TREND (TRee-based Exploration of Neighborhoods and Domains) is a modular, web-based platform for automated analysis of protein function in prokaryotes, integrating phylogenetic relationships, domain architectures, and gene neighborhood context. The platform provides ample opportunities for adjusting each step of the analysis.
The live web server is freely available at: https://trend.evobionet.com
TREND streamlines the complex workflows typically required for:
- Multiple sequence alignment and phylogenetic tree construction
- Identification of protein features (e.g., Pfam/CDD domains, TM regions, low-complexity regions)
- Gene neighborhood and operon prediction
- Mapping functional annotations and genomic context onto evolutionary trees
- Cross-referencing with RefSeq, Pfam, CDD and MiST databases
- All results are presented in an interactive visualization, with export options for downstream analysis (JSON, SVG, FASTA, Newick)
- Fully automated pipelines for domain architecture and gene neighborhood analysis
- Input via protein sequences, identifiers (NCBI, RefSeq, MiST), multiple sequence alignments, phylogenetic trees
- Integration with Pfam, CDD, and MiST databases
- Protein feature identification using Profile Hidden Markov models from multiple databses: CDD, Pfam (InterPro), COG, KOG, SMART, PRK, TIGRFAMs, MiST
- Sequence redundancy reduction with CD-HIT and multiple sequence alignment using MAFFT algorithms
- Phylogenetic tree building using FastTree and MEGA
- Gene neighborhoods and opreron identification are avilable for over 200,000 genomes
- Interactive visual outputs linking evolutionary and functional contexts
- Web interface and downloadable results
- Backend: Java (Spring Boot, Hibernate)
- Frontend: Thymeleaf, jQuery, Bootstrap, D3.js, HTML5/CSS
- Database: PostgreSQL
- Web Server: Tomcat with NGINX reverse proxy
- Integrations: Python scripts for bioinformatics tasks
$ git clone https://github.com/ToshkaDev/TREND.git
$ cd TREND- Build the development Docker image:
make build-dev
This Makefile target builds the development image, which includes application dependencies, tools, and multiple preconfigured protein domain databases. The process typically takes 15–18 minutes on a standard internet connection due to the volume of packages, the size of the protein databases that need to be downloaded and prepared, and the complexity of the Docker layers involved.
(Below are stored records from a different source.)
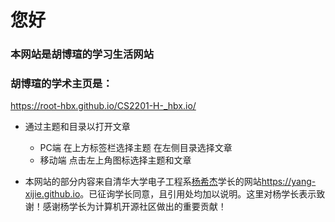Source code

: # 您好

### 本网站是胡博瑄的学习生活网站
### 胡博瑄的学术主页是： 
<https://root-hbx.github.io/CS2201-H-_hbx.io/>

- 通过主题和目录以打开文章
    - PC端 在上方标签栏选择主题 在左侧目录选择文章
    - 移动端 点击左上角图标选择主题和文章
    
- 本网站的部分内容来自清华大学电子工程系[杨希杰](https://yang-xijie.github.io/ME/introduction/)学长的网站<https://yang-xijie.github.io>。已征询学长同意，且引用处均加以说明。这里对杨学长表示致谢！感谢杨学长为计算机开源社区做出的重要贡献！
- Start the application in development mode:
make up-dev
This command spins up the full development stack via Docker Compose using docker-compose.yml. It launches the backend and frontend services along with a database container. Once running, the main application will be available at: http://localhost:8080. Make sure you have an .env file in the root directory before starting the services. A fully prepared .env file is already available in this repository.
Use dbshell.sh script to connect to the running database:
$ chmod 755 dbshell.sh
$ ./dbshell.sh- To stop the development server, run:
make down-dev
This command stops and removes the containers defined in docker-compose.yml. However, depending on your system and how the containers were started, some containers may persist. For a full teardown, ensure you're running it from the same directory where the stack was started, and consider using --remove-orphans or docker system prune. To stop and fully clean the development environment (including volumes), run: make clean-dev
- Use the prebuilt production image (optional):
docker pull bioliners/trend:v1.5.0
To avoid building locally, you can pull the latest production image from Docker Hub. This image is fully built, optimized for runtime, and does not include development tools or hot-reloading features.
If you use TREND in your work, please cite:
Vadim M. Gumerov, Igor B. Zhulin (2020). TREND: a platform for exploring protein function in prokaryotes based on phylogenetic, domain architecture and gene neighborhood analyses. Nucleic Acids Research, 48: W72–W76.
Vadim M. Gumerov, Igor B. Zhulin (2022). Correction (URL change) to ‘TREND: a platform for exploring protein function in prokaryotes based on phylogenetic, domain architecture and gene neighborhood analyses’. Nucleic Acids Research, 50: 1795.